> _What you will do_: All lines between the start of the listing below and the line containing "The database connection string configured", inclusive, must be repeated exactly.

== Segment start ==

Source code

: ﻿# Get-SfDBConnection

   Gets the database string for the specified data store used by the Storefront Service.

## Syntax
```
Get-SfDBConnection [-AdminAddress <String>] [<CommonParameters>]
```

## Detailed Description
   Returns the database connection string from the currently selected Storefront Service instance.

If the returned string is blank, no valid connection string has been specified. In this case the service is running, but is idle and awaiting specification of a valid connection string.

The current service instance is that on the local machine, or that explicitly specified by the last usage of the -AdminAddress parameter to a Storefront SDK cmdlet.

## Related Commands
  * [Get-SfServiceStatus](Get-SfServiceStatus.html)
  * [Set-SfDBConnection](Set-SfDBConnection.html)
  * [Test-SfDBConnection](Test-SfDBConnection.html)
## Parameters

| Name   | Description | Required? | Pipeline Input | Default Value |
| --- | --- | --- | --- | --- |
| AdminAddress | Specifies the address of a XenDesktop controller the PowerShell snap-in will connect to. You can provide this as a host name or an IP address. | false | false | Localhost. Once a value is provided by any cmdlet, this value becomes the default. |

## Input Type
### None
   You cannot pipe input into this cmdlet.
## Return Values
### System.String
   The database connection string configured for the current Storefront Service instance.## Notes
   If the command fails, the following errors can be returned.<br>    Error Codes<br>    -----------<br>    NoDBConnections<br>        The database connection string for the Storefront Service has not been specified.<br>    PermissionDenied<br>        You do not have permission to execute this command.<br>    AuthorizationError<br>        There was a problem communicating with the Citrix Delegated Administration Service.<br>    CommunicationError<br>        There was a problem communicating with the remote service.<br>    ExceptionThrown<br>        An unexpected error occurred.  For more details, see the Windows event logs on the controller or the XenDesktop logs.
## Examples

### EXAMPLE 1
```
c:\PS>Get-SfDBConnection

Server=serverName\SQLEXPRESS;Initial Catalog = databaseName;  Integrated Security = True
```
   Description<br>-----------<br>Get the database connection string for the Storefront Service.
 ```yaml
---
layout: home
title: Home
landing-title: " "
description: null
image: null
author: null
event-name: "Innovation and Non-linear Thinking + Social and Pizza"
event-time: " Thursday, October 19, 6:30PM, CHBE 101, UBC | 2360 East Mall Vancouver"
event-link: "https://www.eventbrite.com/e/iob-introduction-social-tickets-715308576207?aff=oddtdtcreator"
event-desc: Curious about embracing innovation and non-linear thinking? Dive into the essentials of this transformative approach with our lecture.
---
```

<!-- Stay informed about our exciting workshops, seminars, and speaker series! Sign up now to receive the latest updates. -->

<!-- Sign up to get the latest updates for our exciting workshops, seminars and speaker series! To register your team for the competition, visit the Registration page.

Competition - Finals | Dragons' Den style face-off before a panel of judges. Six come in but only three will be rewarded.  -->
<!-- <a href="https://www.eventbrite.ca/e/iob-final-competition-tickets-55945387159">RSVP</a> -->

== Segment end ==

> _Answer for this exercise_:
Source code

: ﻿# Get-SfDBConnection

   Gets the database string for the specified data store used by the Storefront Service.

## Syntax
```
Get-SfDBConnection [-AdminAddress <String>] [<CommonParameters>]
```

## Detailed Description
   Returns the database connection string from the currently selected Storefront Service instance.

If the returned string is blank, no valid connection string has been specified. In this case the service is running, but is idle and awaiting specification of a valid connection string.

The current service instance is that on the local machine, or that explicitly specified by the last usage of the -AdminAddress parameter to a Storefront SDK cmdlet.

## Related Commands
  * [Get-SfServiceStatus](Get-SfServiceStatus.html)
  * [Set-SfDBConnection](Set-SfDBConnection.html)
  * [Test-SfDBConnection](Test-SfDBConnection.html)
## Parameters

| Name   | Description | Required? | Pipeline Input | Default Value |
| --- | --- | --- | --- | --- |
| AdminAddress | Specifies the address of a XenDesktop controller the PowerShell snap-in will connect to. You can provide this as a host name or an IP address. | false | false | Localhost. Once a value is provided by any cmdlet, this value becomes the default. |

## Input Type
### None
   You cannot pipe input into this cmdlet.
## Return Values
### System.String
   The database connection string configured for the current Storefront Service instance.## Notes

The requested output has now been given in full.